Training with PEFT: QLora + DeepSpeed Zero Stage 3, offload param and optimizer to CPU. Model: LLaMA2
Training is fine.
After training, we merge_and_unload
to model and perform inference, once we do inference we got this error:
File "/root/code_sft/sft_main.py", line 461, in main
test_pfm = evaluate(args, test_dataloader, model, mix_precision=mix_precision, tokenizer=tokenizer,
File "/root/code_sft/sft_main.py", line 223, in evaluate
generated_ids = module.generate(input_ids=feature["input_ids"],
File "/miniconda/envs/py310/lib/python3.10/site-packages/torch/utils/_contextlib.py", line 115, in decorate_context
return func(*args, **kwargs)
File "/miniconda/envs/py310/lib/python3.10/site-packages/transformers/generation/utils.py", line 1474, in generate
File "/miniconda/envs/py310/lib/python3.10/site-packages/torch/nn/modules/module.py", line 1518, in _wrapped_call_impl
return self._call_impl(*args, **kwargs)
File "/miniconda/envs/py310/lib/python3.10/site-packages/torch/nn/modules/module.py", line 1527, in _call_impl
return forward_call(*args, **kwargs)
File "/miniconda/envs/py310/lib/python3.10/site-packages/transformers/models/llama/modeling_llama.py", line 1183, in forward
outputs = self.model(
File "/miniconda/envs/py310/lib/python3.10/site-packages/torch/nn/modules/module.py", line 1518, in _wrapped_call_impl
return self._call_impl(*args, **kwargs)
File "/miniconda/envs/py310/lib/python3.10/site-packages/torch/nn/modules/module.py", line 1527, in _call_impl
return forward_call(*args, **kwargs)
File "/miniconda/envs/py310/lib/python3.10/site-packages/transformers/models/llama/modeling_llama.py", line 1027, in forward
inputs_embeds = self.embed_tokens(input_ids)

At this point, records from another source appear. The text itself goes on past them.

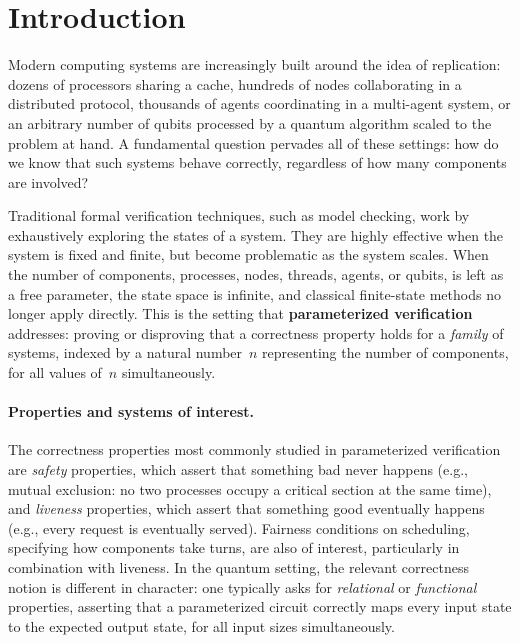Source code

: \section{Introduction}

Modern computing systems are increasingly built around the idea of replication:
dozens of processors sharing a cache, hundreds of nodes collaborating in a
distributed protocol, thousands of agents coordinating in a multi-agent system,
or an arbitrary number of qubits processed by a quantum algorithm scaled to
the problem at hand. A fundamental question pervades all of these settings:
how do we know that such systems behave correctly, regardless of how many
components are involved?

Traditional formal verification techniques, such as model checking, work by
exhaustively exploring the states of a system. They are highly effective when
the system is fixed and finite, but become problematic as the system scales.
When the number of components, processes, nodes, threads, agents, or qubits,
is left as a free parameter, the state space is infinite, and classical
finite-state methods no longer apply directly. This is the setting that
\textbf{parameterized verification} addresses: proving or disproving that a
correctness property holds for a \emph{family} of systems, indexed by a
natural number~$n$ representing the number of components, for all values of~$n$
simultaneously.

\paragraph{Properties and systems of interest.}
The correctness properties most commonly studied in parameterized verification
are \emph{safety} properties, which assert that something bad never happens
(e.g., mutual exclusion: no two processes occupy a critical section at the
same time), and \emph{liveness} properties, which assert that something good
eventually happens (e.g., every request is eventually served). Fairness
conditions on scheduling, specifying how components take turns, are also
of interest, particularly in combination with liveness. In the quantum setting,
the relevant correctness notion is different in character: one typically asks
for \emph{relational} or \emph{functional} properties, asserting that a
parameterized circuit correctly maps every input state to the expected output
state, for all input sizes simultaneously.

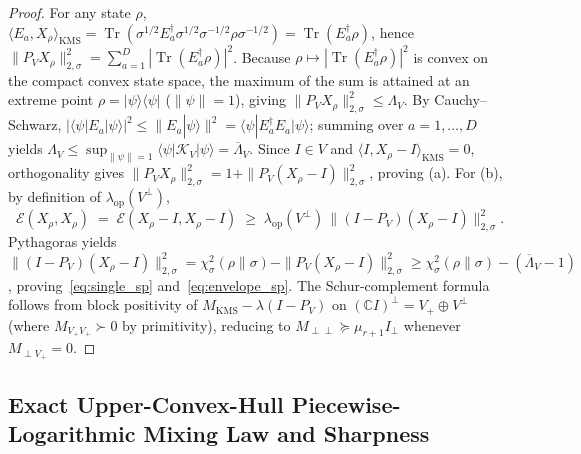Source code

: \documentclass[11pt,a4paper]{article}
\theoremstyle{definition}
\newcommand{\C}{\mathbb{C}}
\newcommand{\Tr}{\operatorname{Tr}}
\newcommand{\Edir}{\mathcal{E}}
\newcommand{\KMS}{\mathrm{KMS}}
\newcommand{\Kchr}{\mathcal{K}}
\begin{document}
\begin{proof}
For any state $\rho$, $\langle E_a, X_\rho \rangle_{\KMS} = \Tr(\sigma^{1/2} E_a^\dagger \sigma^{1/2} \sigma^{-1/2}\rho\sigma^{-1/2}) = \Tr(E_a^\dagger \rho)$, hence $\|P_V X_\rho\|_{2,\sigma}^2 = \sum_{a=1}^D |\Tr(E_a^\dagger \rho)|^2$. Because $\rho \mapsto |\Tr(E_a^\dagger \rho)|^2$ is convex on the compact convex state space, the maximum of the sum is attained at an extreme point $\rho = |\psi\rangle\langle\psi|$ ($\|\psi\| = 1$), giving $\|P_V X_\rho\|_{2,\sigma}^2 \le \Lambda_V$. By Cauchy--Schwarz, $|\langle \psi | E_a | \psi \rangle|^2 \le \|E_a |\psi\rangle\|^2 = \langle \psi | E_a^\dagger E_a | \psi \rangle$; summing over $a = 1, \dots, D$ yields $\Lambda_V \le \sup_{\|\psi\|=1} \langle \psi | \Kchr_V | \psi \rangle = \overline{\Lambda}_V$. Since $I \in V$ and $\langle I, X_\rho - I \rangle_{\KMS} = 0$, orthogonality gives $\|P_V X_\rho\|_{2,\sigma}^2 = 1 + \|P_V(X_\rho - I)\|_{2,\sigma}^2$, proving (a). For (b), by definition of $\lambda_{\mathrm{op}}(V^\perp)$,
\[
  \Edir(X_\rho, X_\rho) \;=\; \Edir(X_\rho - I, X_\rho - I)
  \;\ge\; \lambda_{\mathrm{op}}(V^\perp)\,\|(I - P_V)(X_\rho - I)\|_{2,\sigma}^2.
\]
Pythagoras yields $\|(I - P_V)(X_\rho - I)\|_{2,\sigma}^2 = \chi^2_\sigma(\rho\|\sigma) - \|P_V(X_\rho - I)\|_{2,\sigma}^2 \ge \chi^2_\sigma(\rho\|\sigma) - (\overline{\Lambda}_V - 1)$, proving~\eqref{eq:single_sp} and~\eqref{eq:envelope_sp}. The Schur-complement formula follows from block positivity of $M_{\KMS} - \lambda(I - P_V)$ on $(\C I)^\perp = V_+ \oplus V^\perp$ (where $M_{V_+ V_+} \succ 0$ by primitivity), reducing to $M_{\perp\perp} \succeq \mu_{r+1} I_\perp$ whenever $M_{\perp V_+} = 0$.
\end{proof}

\subsection{Exact Upper-Convex-Hull Piecewise-Logarithmic Mixing Law and Sharpness}
\end{document}
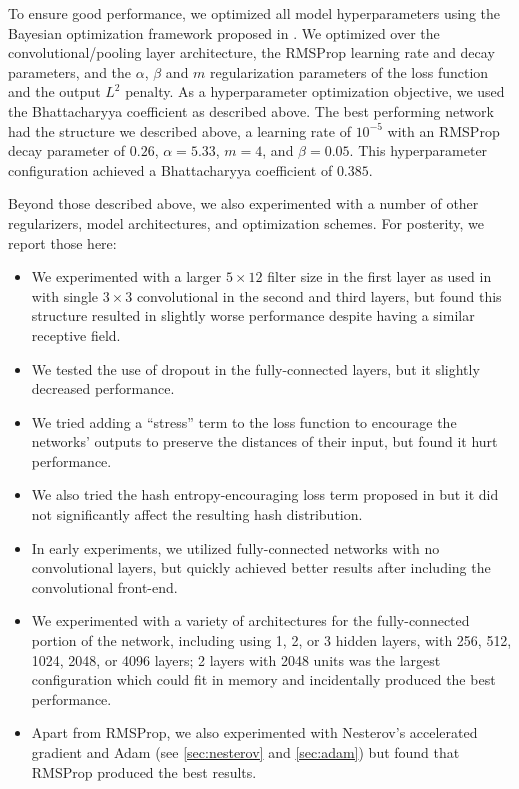 To ensure good performance, we optimized all model hyperparameters using the Bayesian optimization framework proposed in \cite{snoek2012practical}.
We optimized over the convolutional/pooling layer architecture, the RMSProp learning rate and decay parameters, and the $\alpha$, $\beta$ and $m$ regularization parameters of the loss function and the output $L^2$ penalty.
As a hyperparameter optimization objective, we used the Bhattacharyya coefficient as described above.
The best performing network had the structure we described above, a learning rate of $10^{-5}$ with an RMSProp decay parameter of $0.26$, $\alpha = 5.33$, $m = 4$, and $\beta = 0.05$.
This hyperparameter configuration achieved a Bhattacharyya coefficient of $0.385$.

Beyond those described above, we also experimented with a number of other regularizers, model architectures, and optimization schemes.
For posterity, we report those here:
\begin{itemize}
\item We experimented with a larger $5 \times 12$ filter size in the first layer as used in \cite{raffel2015large} with single $3 \times 3$ convolutional in the second and third layers, but found this structure resulted in slightly worse performance despite having a similar receptive field.
\item We tested the use of dropout \cite{hinton2012improving} in the fully-connected layers, but it slightly decreased performance.
\item We tried adding a ``stress'' \cite{kruskal1964multidimensional} term to the loss function to encourage the networks' outputs to preserve the distances of their input, but found it hurt performance.
\item We also tried the hash entropy-encouraging loss term proposed in \cite[equation (3)]{yang2015supervised} but it did not significantly affect the resulting hash distribution.
\item In early experiments, we utilized fully-connected networks with no convolutional layers, but quickly achieved better results after including the convolutional front-end.
\item We experimented with a variety of architectures for the fully-connected portion of the network, including using 1, 2, or 3 hidden layers, with 256, 512, 1024, 2048, or 4096 layers; 2 layers with 2048 units was the largest configuration which could fit in memory and incidentally produced the best performance.
\item Apart from RMSProp, we also experimented with Nesterov's accelerated gradient \cite{nesterov1983method} and Adam \cite{kingma2015adam} (see \cref{sec:nesterov} and \cref{sec:adam}) but found that RMSProp produced the best results.
\end{itemize}

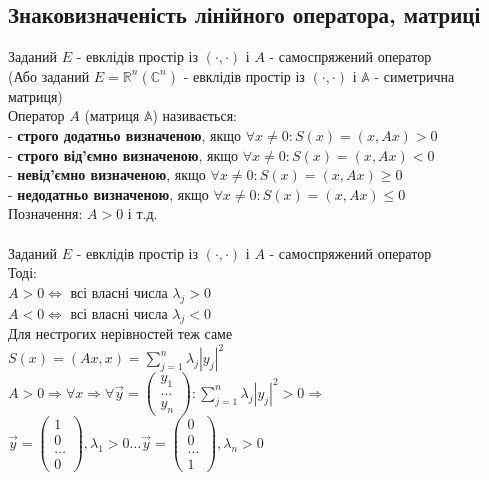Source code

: \subsection{Знаковизначеність лінійного оператора, матриці}
Заданий $E$ - евклідів простір із $(\cdot,\cdot)$ і $A$ - самоспряжений оператор\\
(Або заданий $E = \mathbb{R}^n (\mathbb{C}^n)$ - евклідів простір із $(\cdot,\cdot)$ і $\mathbb{A}$ - симетрична матриця)\\
 Оператор $A$ (матриця $\mathbb{A}$) називається:\\
- \textbf{строго додатньо визначеною}, якщо $\forall x \neq 0: S(x) = (x,Ax) > 0$\\
- \textbf{строго від'ємно визначеною}, якщо $\forall x \neq 0: S(x) = (x,Ax) < 0$\\
- \textbf{невід'ємно визначеною}, якщо $\forall x \neq 0: S(x) = (x,Ax) \geq 0$\\
- \textbf{недодатньо визначеною}, якщо $\forall x \neq 0: S(x) = (x,Ax) \leq 0$\\
Позначення: $A > 0$ і т.д.
\bigskip \\
\\
Заданий $E$ - евклідів простір із $(\cdot,\cdot)$ і $A$ - самоспряжений оператор\\
Тоді:\\
$A > 0 \iff$ всі власні числа $\lambda_j > 0$\\
$A < 0 \iff$ всі власні числа $\lambda_j < 0$\\
Для нестрогих нерівностей теж саме\\
\proof
$S(x) = (Ax,x) = \displaystyle \sum_{j=1}^n \lambda_j |y_j|^2$\\
$A > 0 \Rightarrow \forall x \Rightarrow \forall \vec{y} = \begin{pmatrix}
y_1 \\ \dots \\ y_n
\end{pmatrix}: \displaystyle \sum_{j=1}^n \lambda_j |y_j|^2 > 0 \Rightarrow$\\
$\vec{y} = \begin{pmatrix}
1 \\ 0 \\ \dots \\ 0
\end{pmatrix}, \lambda_1 > 0 \dots \vec{y} = \begin{pmatrix}
0 \\ 0 \\ \dots \\ 1
\end{pmatrix}, \lambda_n > 0$\\
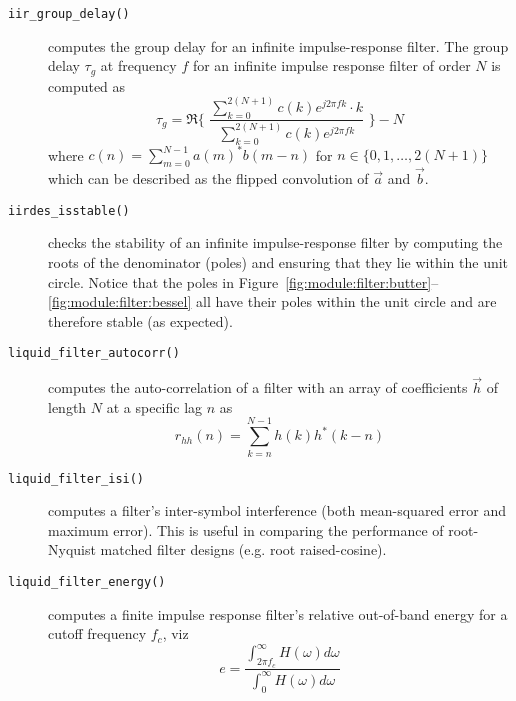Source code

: \begin{description}
\item[{\tt iir\_group\_delay()}]
    computes the group delay for an infinite impulse-response filter.
    The group delay $\tau_g$ at frequency $f$ for an infinite impulse
    response filter of order $N$ is computed as
    \[
        \tau_g = \Re\Biggl\{ \,\,
            \frac{
                \sum_{k=0}^{2(N+1)}{c(k)e^{j 2 \pi f k} \cdot k}
            } {
                \sum_{k=0}^{2(N+1)}{c(k)e^{j 2 \pi f k}}
            }\,\,
            \Biggr\}
            - N
    \]
    where $c(n) = \sum_{m=0}^{N-1}{a(m)^*b(m-n)}$
    for $n \in \{0,1,\ldots,2(N+1)\}$
    which can be described as the flipped convolution of $\vec{a}$ and
    $\vec{b}$.

\item[{\tt iirdes\_isstable()}]
    checks the stability of an infinite impulse-response filter by computing
    the roots of the denominator (poles) and ensuring that they lie within the
    unit circle.
    Notice that the poles in
    Figure~\ref{fig:module:filter:butter}--%
           \ref{fig:module:filter:bessel}
    all have their poles within the unit circle and are therefore stable (as
    expected).

\item[{\tt liquid\_filter\_autocorr()}]
    computes the auto-correlation of a filter with an array of coefficients
    $\vec{h}$ of length $N$ at a specific lag $n$ as
    \[
        r_{hh}(n) = \sum_{k=n}^{N-1} {h(k)h^*(k-n)}
    \]

\item[{\tt liquid\_filter\_isi()}]
    computes a filter's inter-symbol interference (both mean-squared error and
    maximum error).
    This is useful in comparing the performance of root-Nyquist matched filter
    designs (e.g. root raised-cosine).

\item[{\tt liquid\_filter\_energy()}]
    computes a finite impulse response filter's relative out-of-band
    energy for a cutoff frequency $f_c$, viz
    \[
        e =
            \frac{
                \int_{2 \pi f_c}^{\infty}{H(\omega)d\omega}
            } {
                \int_{0}^{\infty}{H(\omega)d\omega}
            }
    \]

\end{description}

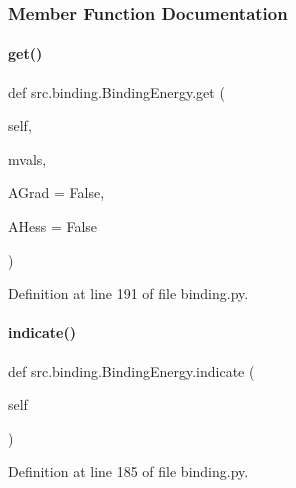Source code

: \subsubsection{Member Function Documentation}
\mbox{\label{classsrc_1_1binding_1_1BindingEnergy_a96467ec6f26522876e04e4782413602a}} 
\paragraph{\texorpdfstring{get()}{get()}}
{\footnotesize\ttfamily def src.\+binding.\+Binding\+Energy.\+get (\begin{DoxyParamCaption}\item[{}]{self,  }\item[{}]{mvals,  }\item[{}]{A\+Grad = {\ttfamily False},  }\item[{}]{A\+Hess = {\ttfamily False} }\end{DoxyParamCaption})}



Definition at line 191 of file binding.\+py.

\mbox{\label{classsrc_1_1binding_1_1BindingEnergy_a21124a9de77db1f3c04d6bdbefcb0b22}} 
\paragraph{\texorpdfstring{indicate()}{indicate()}}
{\footnotesize\ttfamily def src.\+binding.\+Binding\+Energy.\+indicate (\begin{DoxyParamCaption}\item[{}]{self }\end{DoxyParamCaption})}



Definition at line 185 of file binding.\+py.

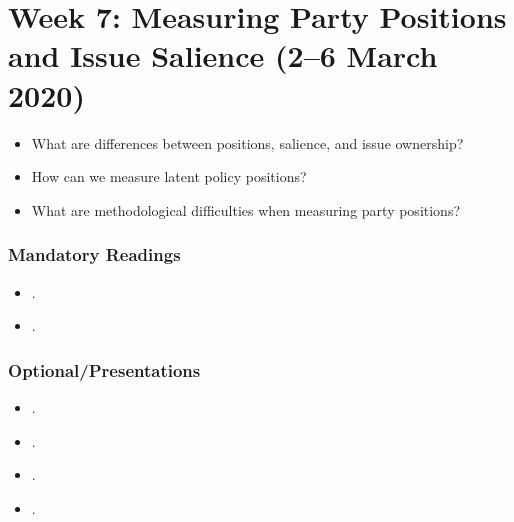 \documentclass[abstract=on,parskip=full,headings=standardclasses,fontsize=11pt,paper=a4]{scrartcl}
\begin{document}
\section{Week 7:   Measuring Party Positions and Issue Salience (2--6 March 2020)}


\begin{itemize}
\renewcommand\labelitemi{--}
\item What are differences between positions, salience, and issue ownership?
\item How can we measure latent policy positions? 
\item What are methodological difficulties when measuring party positions?
\end{itemize}

\subsubsection*{Mandatory Readings}
\begin{itemize}
\item {}.
\item {}.
\end{itemize}


\subsubsection*{Optional/Presentations}
\begin{itemize}
\item {}.
\item {}.
\item {}.
\item {}.
\end{itemize}
\end{document}
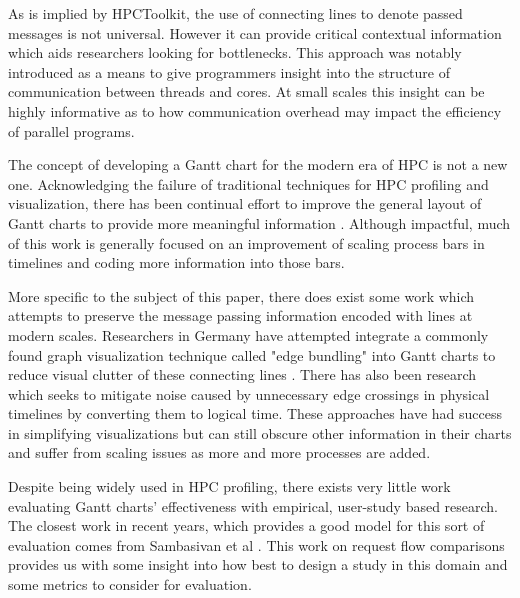 As is implied by HPCToolkit, the use of connecting lines to denote passed messages is not universal. However it can provide critical contextual information which aids researchers looking for bottlenecks. This approach was notably introduced as a means to give programmers insight into the structure of communication between threads and cores\cite{Leblanc1990}. At small scales this insight can be highly informative as to how communication overhead may impact the efficiency of parallel programs. 

The concept of developing a Gantt chart for the modern era of HPC is not a new one. Acknowledging the failure of traditional techniques for HPC profiling and visualization, there has been continual effort to improve the general layout of Gantt charts to provide more meaningful information \cite{Cottam2015, Adhianto2016HPCToolkit, Tallent2011}. Although impactful, much of this work is generally focused on an improvement of scaling process bars in timelines and coding more information into those bars. 

More specific to the subject of this paper, there does exist some work which attempts to preserve the message passing information encoded with lines at modern scales. Researchers in Germany have attempted integrate a commonly found graph visualization technique called "edge bundling" into Gantt charts to reduce visual clutter of these connecting lines \cite{Brendel2016}. There has also been research which seeks to mitigate noise caused by unnecessary edge crossings in physical timelines by converting them to logical time\cite{isaacs2014combing}. These approaches have had success in simplifying visualizations but can still obscure other information in their charts and suffer from scaling issues as more and more processes are added. 

Despite being widely used in HPC profiling, there exists very little work evaluating Gantt charts' effectiveness with empirical, user-study based research. The closest work in recent years, which provides a good model for this sort of evaluation comes from Sambasivan et al \cite{Sambasivan2013}. This work on request flow comparisons provides us with some insight into how best to design a study in this domain and some metrics to consider for evaluation.

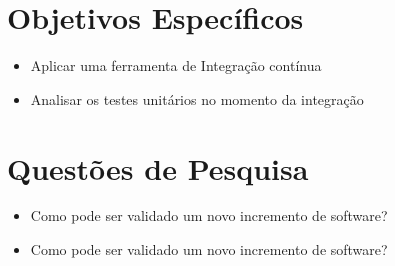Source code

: \section{Objetivos Específicos }
\begin{itemize}
    \item Aplicar uma ferramenta de Integração contínua
    \item Analisar os testes unitários no momento da integração
\end{itemize}
\section{Questões de Pesquisa}
\begin{itemize}
    \item Como pode ser validado um novo incremento de software?
    \item Como pode ser validado um novo incremento de software?
\end{itemize}
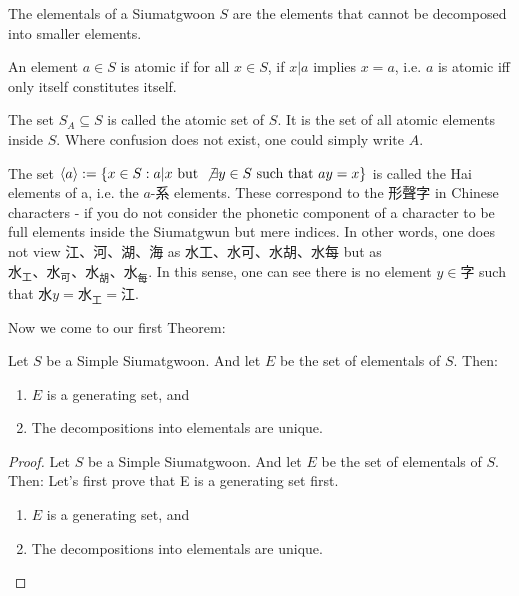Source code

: \begin{definition}[Elementals]\label{def:elementals}
    The elementals of a Siumatgwoon $S$ are the elements that cannot be decomposed into smaller elements.
\end{definition}


\begin{definition}\label{def:atomic-element}
An element $a \in S$ is atomic if for all $x\in S$, if $x|a$ implies $x=a$, i.e. $a$ is atomic iff only itself constitutes itself.
\end{definition}

\begin{definition}\label{def:atomic-set}
The set $S_A \subseteq S$ is called the atomic set of $S$. It is the set of all atomic elements inside $S$. Where confusion does not exist, one could simply write $A$.
\end{definition}

\begin{definition}\label{def:hai-elements}
The set $\langle a \rangle := \{ x\in S: a|x \text{ but } \not \exists y \in S \text{ such that } ay=x\}$ is called the Hai elements of a, i.e. the $a$-系 elements. These correspond to the 形聲字 in Chinese characters - if you do not consider the phonetic component of a character to be full elements inside the Siumatgwun but mere indices. In other words, one does not view 江、河、湖、海 as 水工、水可、水胡、水每 but as $水_工、水_可、水_胡、水_每$. In this sense, one can see there is no element $y \in 字$ such that $水y=水_工=江$.
\end{definition}


Now we come to our first Theorem: 
\begin{theorem}
    Let $S$ be a Simple Siumatgwoon. And let $E$ be the set of elementals of $S$. Then: 
    \begin{enumerate}
        \item $E$ is a generating set, and 
        \item The decompositions into elementals are unique.
    \end{enumerate}
\end{theorem}
\begin{proof}
    Let $S$ be a Simple Siumatgwoon. And let $E$ be the set of elementals of $S$. Then: 
    Let's first prove that E is a generating set first.
    \begin{enumerate}
        \item $E$ is a generating set, and 
        \item The decompositions into elementals are unique.
    \end{enumerate}
\end{proof}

File "/miniconda/envs/py310/lib/python3.10/site-packages/torch/nn/modules/module.py", line 1518, in _wrapped_call_impl
return self._call_impl(*args, **kwargs)
File "/miniconda/envs/py310/lib/python3.10/site-packages/torch/nn/modules/module.py", line 1527, in _call_impl
return forward_call(*args, **kwargs)
File "/miniconda/envs/py310/lib/python3.10/site-packages/torch/nn/modules/sparse.py", line 162, in forward
return F.embedding(
File "/miniconda/envs/py310/lib/python3.10/site-packages/torch/nn/functional.py", line 2233, in embedding
return torch.embedding(weight, input, padding_idx, scale_grad_by_freq, sparse)
RuntimeError: 'weight' must be 2-D
I am facing the same issue with the DPR and GPT2 models. I am using the latest torch version to use FullyShardedDataParallel for distributed training.
The training works fine (regardless of the number of devices I use) The inference only works when the world size = 1. Otherwise, I am getting the same error.